EXERCISE DESCRIPTION:
Below are some records; give them all again exactly, but not the pictures.
======== SUPPLIED RECORDS ========
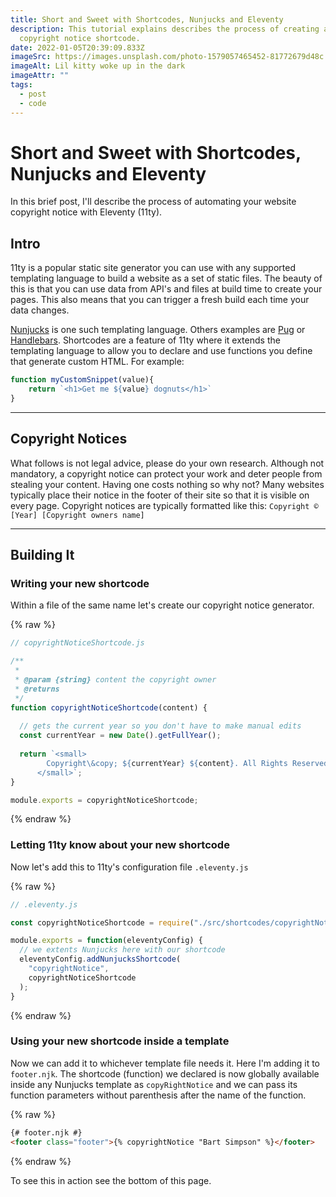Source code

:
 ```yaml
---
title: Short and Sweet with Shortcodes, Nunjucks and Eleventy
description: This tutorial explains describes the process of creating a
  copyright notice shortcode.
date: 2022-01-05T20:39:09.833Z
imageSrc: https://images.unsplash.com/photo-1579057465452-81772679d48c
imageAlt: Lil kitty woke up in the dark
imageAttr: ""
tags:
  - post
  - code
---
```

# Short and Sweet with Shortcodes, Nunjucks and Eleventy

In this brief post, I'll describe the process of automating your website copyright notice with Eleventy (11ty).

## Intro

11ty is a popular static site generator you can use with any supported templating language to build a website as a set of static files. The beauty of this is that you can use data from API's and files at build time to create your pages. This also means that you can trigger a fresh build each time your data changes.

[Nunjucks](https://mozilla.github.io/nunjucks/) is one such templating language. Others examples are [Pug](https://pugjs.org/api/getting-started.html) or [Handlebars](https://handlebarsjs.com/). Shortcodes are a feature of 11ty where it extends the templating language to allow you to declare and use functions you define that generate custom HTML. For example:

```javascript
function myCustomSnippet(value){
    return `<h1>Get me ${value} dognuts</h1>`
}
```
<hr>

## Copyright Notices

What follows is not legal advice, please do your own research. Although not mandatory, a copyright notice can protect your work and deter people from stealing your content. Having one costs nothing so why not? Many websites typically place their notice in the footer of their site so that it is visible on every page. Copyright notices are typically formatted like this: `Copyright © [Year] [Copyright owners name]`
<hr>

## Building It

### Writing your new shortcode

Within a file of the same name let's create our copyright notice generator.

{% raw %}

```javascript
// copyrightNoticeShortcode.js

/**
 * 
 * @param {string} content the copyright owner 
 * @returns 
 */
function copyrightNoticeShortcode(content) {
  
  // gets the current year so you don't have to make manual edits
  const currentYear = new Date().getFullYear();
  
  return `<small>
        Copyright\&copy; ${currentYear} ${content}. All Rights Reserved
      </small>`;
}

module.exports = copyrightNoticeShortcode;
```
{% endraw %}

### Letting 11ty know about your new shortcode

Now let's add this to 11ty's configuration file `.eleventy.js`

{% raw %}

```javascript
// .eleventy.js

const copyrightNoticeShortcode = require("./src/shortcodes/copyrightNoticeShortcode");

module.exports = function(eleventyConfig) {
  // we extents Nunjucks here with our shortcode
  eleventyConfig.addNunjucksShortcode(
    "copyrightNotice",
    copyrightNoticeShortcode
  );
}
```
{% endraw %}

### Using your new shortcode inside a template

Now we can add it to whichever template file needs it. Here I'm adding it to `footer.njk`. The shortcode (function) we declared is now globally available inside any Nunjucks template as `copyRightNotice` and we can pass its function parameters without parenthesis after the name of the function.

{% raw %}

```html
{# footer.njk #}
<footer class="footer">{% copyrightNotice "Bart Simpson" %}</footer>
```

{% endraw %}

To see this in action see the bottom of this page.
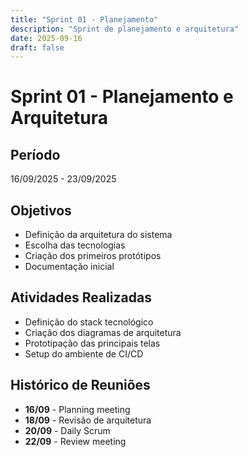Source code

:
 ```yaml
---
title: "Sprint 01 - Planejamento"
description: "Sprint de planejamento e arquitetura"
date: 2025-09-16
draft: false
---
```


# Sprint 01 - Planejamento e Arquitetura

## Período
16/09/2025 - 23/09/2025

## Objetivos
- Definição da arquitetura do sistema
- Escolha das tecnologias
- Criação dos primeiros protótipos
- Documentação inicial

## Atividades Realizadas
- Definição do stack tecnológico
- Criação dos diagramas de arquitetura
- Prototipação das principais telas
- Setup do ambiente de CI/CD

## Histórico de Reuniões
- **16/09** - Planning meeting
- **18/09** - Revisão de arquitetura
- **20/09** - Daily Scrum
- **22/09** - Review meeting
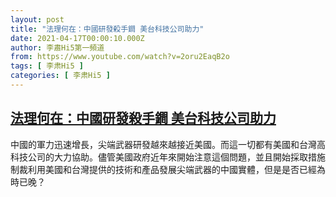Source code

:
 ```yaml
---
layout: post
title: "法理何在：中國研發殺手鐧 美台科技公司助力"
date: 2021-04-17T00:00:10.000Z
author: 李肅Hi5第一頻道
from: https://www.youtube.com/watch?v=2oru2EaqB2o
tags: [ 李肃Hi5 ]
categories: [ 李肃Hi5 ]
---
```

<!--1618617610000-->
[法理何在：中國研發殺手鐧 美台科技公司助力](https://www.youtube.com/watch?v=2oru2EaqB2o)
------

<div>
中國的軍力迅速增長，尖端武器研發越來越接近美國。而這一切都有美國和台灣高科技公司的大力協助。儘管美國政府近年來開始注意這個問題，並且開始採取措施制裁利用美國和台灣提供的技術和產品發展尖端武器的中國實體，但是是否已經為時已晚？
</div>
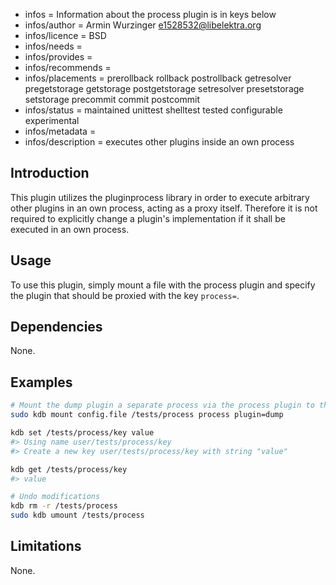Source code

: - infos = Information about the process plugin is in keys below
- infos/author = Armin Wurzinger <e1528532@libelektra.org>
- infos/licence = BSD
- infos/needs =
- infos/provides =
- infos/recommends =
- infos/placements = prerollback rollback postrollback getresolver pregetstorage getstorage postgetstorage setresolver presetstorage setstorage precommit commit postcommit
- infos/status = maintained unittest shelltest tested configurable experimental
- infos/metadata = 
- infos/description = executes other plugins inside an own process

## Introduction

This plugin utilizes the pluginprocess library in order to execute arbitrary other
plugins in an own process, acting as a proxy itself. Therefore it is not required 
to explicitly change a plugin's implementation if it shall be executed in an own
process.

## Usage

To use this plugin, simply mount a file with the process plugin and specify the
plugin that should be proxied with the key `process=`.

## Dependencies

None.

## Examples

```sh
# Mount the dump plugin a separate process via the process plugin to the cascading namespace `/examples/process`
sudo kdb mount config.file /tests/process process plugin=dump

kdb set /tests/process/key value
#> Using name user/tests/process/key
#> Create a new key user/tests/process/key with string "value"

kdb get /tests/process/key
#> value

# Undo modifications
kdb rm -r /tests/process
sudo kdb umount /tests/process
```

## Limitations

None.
========
EXERCISE OUTPUT:
Source code

:
 ```yaml
---
title: Short and Sweet with Shortcodes, Nunjucks and Eleventy
description: This tutorial explains describes the process of creating a
  copyright notice shortcode.
date: 2022-01-05T20:39:09.833Z
imageSrc: https://images.unsplash.com/photo-1579057465452-81772679d48c
imageAlt: Lil kitty woke up in the dark
imageAttr: ""
tags:
  - post
  - code
---
```

# Short and Sweet with Shortcodes, Nunjucks and Eleventy

In this brief post, I'll describe the process of automating your website copyright notice with Eleventy (11ty).

## Intro

11ty is a popular static site generator you can use with any supported templating language to build a website as a set of static files. The beauty of this is that you can use data from API's and files at build time to create your pages. This also means that you can trigger a fresh build each time your data changes.

[Nunjucks](https://mozilla.github.io/nunjucks/) is one such templating language. Others examples are [Pug](https://pugjs.org/api/getting-started.html) or [Handlebars](https://handlebarsjs.com/). Shortcodes are a feature of 11ty where it extends the templating language to allow you to declare and use functions you define that generate custom HTML. For example:

```javascript
function myCustomSnippet(value){
    return `<h1>Get me ${value} dognuts</h1>`
}
```
<hr>

## Copyright Notices

What follows is not legal advice, please do your own research. Although not mandatory, a copyright notice can protect your work and deter people from stealing your content. Having one costs nothing so why not? Many websites typically place their notice in the footer of their site so that it is visible on every page. Copyright notices are typically formatted like this: `Copyright © [Year] [Copyright owners name]`
<hr>

## Building It

### Writing your new shortcode

Within a file of the same name let's create our copyright notice generator.

{% raw %}

```javascript
// copyrightNoticeShortcode.js

/**
 * 
 * @param {string} content the copyright owner 
 * @returns 
 */
function copyrightNoticeShortcode(content) {
  
  // gets the current year so you don't have to make manual edits
  const currentYear = new Date().getFullYear();
  
  return `<small>
        Copyright\&copy; ${currentYear} ${content}. All Rights Reserved
      </small>`;
}

module.exports = copyrightNoticeShortcode;
```
{% endraw %}

### Letting 11ty know about your new shortcode

Now let's add this to 11ty's configuration file `.eleventy.js`

{% raw %}

```javascript
// .eleventy.js

const copyrightNoticeShortcode = require("./src/shortcodes/copyrightNoticeShortcode");

module.exports = function(eleventyConfig) {
  // we extents Nunjucks here with our shortcode
  eleventyConfig.addNunjucksShortcode(
    "copyrightNotice",
    copyrightNoticeShortcode
  );
}
```
{% endraw %}

### Using your new shortcode inside a template

Now we can add it to whichever template file needs it. Here I'm adding it to `footer.njk`. The shortcode (function) we declared is now globally available inside any Nunjucks template as `copyRightNotice` and we can pass its function parameters without parenthesis after the name of the function.

{% raw %}

```html
{# footer.njk #}
<footer class="footer">{% copyrightNotice "Bart Simpson" %}</footer>
```

{% endraw %}

To see this in action see the bottom of this page.
Source code

:
 ```yaml
---
title: "Sprint 01 - Planejamento"
description: "Sprint de planejamento e arquitetura"
date: 2025-09-16
draft: false
---
```


# Sprint 01 - Planejamento e Arquitetura

## Período
16/09/2025 - 23/09/2025

## Objetivos
- Definição da arquitetura do sistema
- Escolha das tecnologias
- Criação dos primeiros protótipos
- Documentação inicial

## Atividades Realizadas
- Definição do stack tecnológico
- Criação dos diagramas de arquitetura
- Prototipação das principais telas
- Setup do ambiente de CI/CD

## Histórico de Reuniões
- **16/09** - Planning meeting
- **18/09** - Revisão de arquitetura
- **20/09** - Daily Scrum
- **22/09** - Review meeting
Source code

:
 ```yaml
---
layout: post
title: "法理何在：中國研發殺手鐧 美台科技公司助力"
date: 2021-04-17T00:00:10.000Z
author: 李肅Hi5第一頻道
from: https://www.youtube.com/watch?v=2oru2EaqB2o
tags: [ 李肃Hi5 ]
categories: [ 李肃Hi5 ]
---
```

<!--1618617610000-->
[法理何在：中國研發殺手鐧 美台科技公司助力](https://www.youtube.com/watch?v=2oru2EaqB2o)
------

<div>
中國的軍力迅速增長，尖端武器研發越來越接近美國。而這一切都有美國和台灣高科技公司的大力協助。儘管美國政府近年來開始注意這個問題，並且開始採取措施制裁利用美國和台灣提供的技術和產品發展尖端武器的中國實體，但是是否已經為時已晚？
</div>
Source code

: - infos = Information about the process plugin is in keys below
- infos/author = Armin Wurzinger <e1528532@libelektra.org>
- infos/licence = BSD
- infos/needs =
- infos/provides =
- infos/recommends =
- infos/placements = prerollback rollback postrollback getresolver pregetstorage getstorage postgetstorage setresolver presetstorage setstorage precommit commit postcommit
- infos/status = maintained unittest shelltest tested configurable experimental
- infos/metadata = 
- infos/description = executes other plugins inside an own process

## Introduction

This plugin utilizes the pluginprocess library in order to execute arbitrary other
plugins in an own process, acting as a proxy itself. Therefore it is not required 
to explicitly change a plugin's implementation if it shall be executed in an own
process.

## Usage

To use this plugin, simply mount a file with the process plugin and specify the
plugin that should be proxied with the key `process=`.

## Dependencies

None.

## Examples

```sh
# Mount the dump plugin a separate process via the process plugin to the cascading namespace `/examples/process`
sudo kdb mount config.file /tests/process process plugin=dump

kdb set /tests/process/key value
#> Using name user/tests/process/key
#> Create a new key user/tests/process/key with string "value"

kdb get /tests/process/key
#> value

# Undo modifications
kdb rm -r /tests/process
sudo kdb umount /tests/process
```

## Limitations

None.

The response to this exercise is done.